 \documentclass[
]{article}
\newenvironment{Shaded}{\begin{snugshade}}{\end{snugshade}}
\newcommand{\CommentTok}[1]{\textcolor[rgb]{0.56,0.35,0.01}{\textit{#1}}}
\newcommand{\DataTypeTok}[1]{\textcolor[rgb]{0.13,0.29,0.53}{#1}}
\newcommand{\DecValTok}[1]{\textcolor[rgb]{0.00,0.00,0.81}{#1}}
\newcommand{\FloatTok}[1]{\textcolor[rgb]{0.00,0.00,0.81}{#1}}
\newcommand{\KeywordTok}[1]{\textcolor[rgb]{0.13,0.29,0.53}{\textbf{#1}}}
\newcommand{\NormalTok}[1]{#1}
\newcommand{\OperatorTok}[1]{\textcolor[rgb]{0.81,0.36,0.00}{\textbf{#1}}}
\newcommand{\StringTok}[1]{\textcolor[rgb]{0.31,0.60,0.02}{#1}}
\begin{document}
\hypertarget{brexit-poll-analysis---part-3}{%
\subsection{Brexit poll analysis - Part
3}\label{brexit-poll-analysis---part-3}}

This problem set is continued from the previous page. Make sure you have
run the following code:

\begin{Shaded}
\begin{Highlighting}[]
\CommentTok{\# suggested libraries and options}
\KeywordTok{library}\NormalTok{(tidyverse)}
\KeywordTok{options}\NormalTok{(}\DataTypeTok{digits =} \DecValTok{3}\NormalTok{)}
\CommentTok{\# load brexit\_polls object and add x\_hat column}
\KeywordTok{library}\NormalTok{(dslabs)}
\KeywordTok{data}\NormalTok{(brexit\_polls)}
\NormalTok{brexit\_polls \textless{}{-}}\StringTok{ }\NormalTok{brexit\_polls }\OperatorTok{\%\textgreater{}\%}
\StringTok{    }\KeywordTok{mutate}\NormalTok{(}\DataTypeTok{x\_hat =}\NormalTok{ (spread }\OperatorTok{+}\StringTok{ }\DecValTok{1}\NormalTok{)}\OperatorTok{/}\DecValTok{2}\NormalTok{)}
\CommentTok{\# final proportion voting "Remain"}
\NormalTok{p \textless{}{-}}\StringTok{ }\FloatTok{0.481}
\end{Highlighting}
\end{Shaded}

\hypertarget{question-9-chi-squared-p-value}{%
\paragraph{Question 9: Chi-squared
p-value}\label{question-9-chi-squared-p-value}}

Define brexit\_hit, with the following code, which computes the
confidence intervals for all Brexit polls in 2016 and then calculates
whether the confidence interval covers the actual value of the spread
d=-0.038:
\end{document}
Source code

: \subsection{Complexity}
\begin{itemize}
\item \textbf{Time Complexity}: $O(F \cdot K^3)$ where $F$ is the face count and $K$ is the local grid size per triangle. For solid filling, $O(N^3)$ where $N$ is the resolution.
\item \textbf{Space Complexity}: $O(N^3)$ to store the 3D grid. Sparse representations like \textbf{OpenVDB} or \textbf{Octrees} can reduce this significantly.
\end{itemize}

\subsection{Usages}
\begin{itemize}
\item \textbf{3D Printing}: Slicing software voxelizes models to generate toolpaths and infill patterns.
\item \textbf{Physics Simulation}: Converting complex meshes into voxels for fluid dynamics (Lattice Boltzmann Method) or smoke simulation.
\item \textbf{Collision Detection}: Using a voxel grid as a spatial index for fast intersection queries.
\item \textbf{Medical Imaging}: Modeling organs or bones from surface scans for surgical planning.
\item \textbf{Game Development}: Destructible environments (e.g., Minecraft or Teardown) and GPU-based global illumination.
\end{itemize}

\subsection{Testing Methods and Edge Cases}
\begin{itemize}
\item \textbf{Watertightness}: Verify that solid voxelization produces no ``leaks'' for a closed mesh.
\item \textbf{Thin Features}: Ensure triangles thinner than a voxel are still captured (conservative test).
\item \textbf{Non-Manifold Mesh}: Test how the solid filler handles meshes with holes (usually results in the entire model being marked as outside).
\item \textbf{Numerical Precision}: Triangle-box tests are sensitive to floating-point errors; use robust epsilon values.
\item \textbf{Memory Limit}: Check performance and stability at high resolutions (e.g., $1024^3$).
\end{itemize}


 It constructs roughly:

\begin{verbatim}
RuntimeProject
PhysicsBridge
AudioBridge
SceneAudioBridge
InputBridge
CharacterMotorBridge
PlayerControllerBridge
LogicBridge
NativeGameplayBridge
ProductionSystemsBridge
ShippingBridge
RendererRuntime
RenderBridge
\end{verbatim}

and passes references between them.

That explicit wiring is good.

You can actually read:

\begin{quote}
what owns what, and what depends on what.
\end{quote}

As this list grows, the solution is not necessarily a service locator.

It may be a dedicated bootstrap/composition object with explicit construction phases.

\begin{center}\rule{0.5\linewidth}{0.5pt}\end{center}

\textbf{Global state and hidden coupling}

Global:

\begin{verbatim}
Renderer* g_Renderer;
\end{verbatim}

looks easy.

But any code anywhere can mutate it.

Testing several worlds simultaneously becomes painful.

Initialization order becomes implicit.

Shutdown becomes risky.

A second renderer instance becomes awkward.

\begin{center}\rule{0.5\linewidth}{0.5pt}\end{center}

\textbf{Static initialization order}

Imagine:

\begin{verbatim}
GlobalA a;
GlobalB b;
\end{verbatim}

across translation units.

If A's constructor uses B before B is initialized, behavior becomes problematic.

■ ■ ■

- **Exercise brief**
Every one of the records is to be copied word for word.

- **Finished exercise**
 \documentclass[
]{article}
\newenvironment{Shaded}{\begin{snugshade}}{\end{snugshade}}
\newcommand{\CommentTok}[1]{\textcolor[rgb]{0.56,0.35,0.01}{\textit{#1}}}
\newcommand{\DataTypeTok}[1]{\textcolor[rgb]{0.13,0.29,0.53}{#1}}
\newcommand{\DecValTok}[1]{\textcolor[rgb]{0.00,0.00,0.81}{#1}}
\newcommand{\FloatTok}[1]{\textcolor[rgb]{0.00,0.00,0.81}{#1}}
\newcommand{\KeywordTok}[1]{\textcolor[rgb]{0.13,0.29,0.53}{\textbf{#1}}}
\newcommand{\NormalTok}[1]{#1}
\newcommand{\OperatorTok}[1]{\textcolor[rgb]{0.81,0.36,0.00}{\textbf{#1}}}
\newcommand{\StringTok}[1]{\textcolor[rgb]{0.31,0.60,0.02}{#1}}
\begin{document}
\hypertarget{brexit-poll-analysis---part-3}{%
\subsection{Brexit poll analysis - Part
3}\label{brexit-poll-analysis---part-3}}

This problem set is continued from the previous page. Make sure you have
run the following code:

\begin{Shaded}
\begin{Highlighting}[]
\CommentTok{\# suggested libraries and options}
\KeywordTok{library}\NormalTok{(tidyverse)}
\KeywordTok{options}\NormalTok{(}\DataTypeTok{digits =} \DecValTok{3}\NormalTok{)}
\CommentTok{\# load brexit\_polls object and add x\_hat column}
\KeywordTok{library}\NormalTok{(dslabs)}
\KeywordTok{data}\NormalTok{(brexit\_polls)}
\NormalTok{brexit\_polls \textless{}{-}}\StringTok{ }\NormalTok{brexit\_polls }\OperatorTok{\%\textgreater{}\%}
\StringTok{    }\KeywordTok{mutate}\NormalTok{(}\DataTypeTok{x\_hat =}\NormalTok{ (spread }\OperatorTok{+}\StringTok{ }\DecValTok{1}\NormalTok{)}\OperatorTok{/}\DecValTok{2}\NormalTok{)}
\CommentTok{\# final proportion voting "Remain"}
\NormalTok{p \textless{}{-}}\StringTok{ }\FloatTok{0.481}
\end{Highlighting}
\end{Shaded}

\hypertarget{question-9-chi-squared-p-value}{%
\paragraph{Question 9: Chi-squared
p-value}\label{question-9-chi-squared-p-value}}

Define brexit\_hit, with the following code, which computes the
confidence intervals for all Brexit polls in 2016 and then calculates
whether the confidence interval covers the actual value of the spread
d=-0.038:
\end{document}
Source code

: \subsection{Complexity}
\begin{itemize}
\item \textbf{Time Complexity}: $O(F \cdot K^3)$ where $F$ is the face count and $K$ is the local grid size per triangle. For solid filling, $O(N^3)$ where $N$ is the resolution.
\item \textbf{Space Complexity}: $O(N^3)$ to store the 3D grid. Sparse representations like \textbf{OpenVDB} or \textbf{Octrees} can reduce this significantly.
\end{itemize}

\subsection{Usages}
\begin{itemize}
\item \textbf{3D Printing}: Slicing software voxelizes models to generate toolpaths and infill patterns.
\item \textbf{Physics Simulation}: Converting complex meshes into voxels for fluid dynamics (Lattice Boltzmann Method) or smoke simulation.
\item \textbf{Collision Detection}: Using a voxel grid as a spatial index for fast intersection queries.
\item \textbf{Medical Imaging}: Modeling organs or bones from surface scans for surgical planning.
\item \textbf{Game Development}: Destructible environments (e.g., Minecraft or Teardown) and GPU-based global illumination.
\end{itemize}

\subsection{Testing Methods and Edge Cases}
\begin{itemize}
\item \textbf{Watertightness}: Verify that solid voxelization produces no ``leaks'' for a closed mesh.
\item \textbf{Thin Features}: Ensure triangles thinner than a voxel are still captured (conservative test).
\item \textbf{Non-Manifold Mesh}: Test how the solid filler handles meshes with holes (usually results in the entire model being marked as outside).
\item \textbf{Numerical Precision}: Triangle-box tests are sensitive to floating-point errors; use robust epsilon values.
\item \textbf{Memory Limit}: Check performance and stability at high resolutions (e.g., $1024^3$).
\end{itemize}


 It constructs roughly:

\begin{verbatim}
RuntimeProject
PhysicsBridge
AudioBridge
SceneAudioBridge
InputBridge
CharacterMotorBridge
PlayerControllerBridge
LogicBridge
NativeGameplayBridge
ProductionSystemsBridge
ShippingBridge
RendererRuntime
RenderBridge
\end{verbatim}

and passes references between them.

That explicit wiring is good.

You can actually read:

\begin{quote}
what owns what, and what depends on what.
\end{quote}

As this list grows, the solution is not necessarily a service locator.

It may be a dedicated bootstrap/composition object with explicit construction phases.

\begin{center}\rule{0.5\linewidth}{0.5pt}\end{center}

\textbf{Global state and hidden coupling}

Global:

\begin{verbatim}
Renderer* g_Renderer;
\end{verbatim}

looks easy.

But any code anywhere can mutate it.

Testing several worlds simultaneously becomes painful.

Initialization order becomes implicit.

Shutdown becomes risky.

A second renderer instance becomes awkward.

\begin{center}\rule{0.5\linewidth}{0.5pt}\end{center}

\textbf{Static initialization order}

Imagine:

\begin{verbatim}
GlobalA a;
GlobalB b;
\end{verbatim}

across translation units.

If A's constructor uses B before B is initialized, behavior becomes problematic.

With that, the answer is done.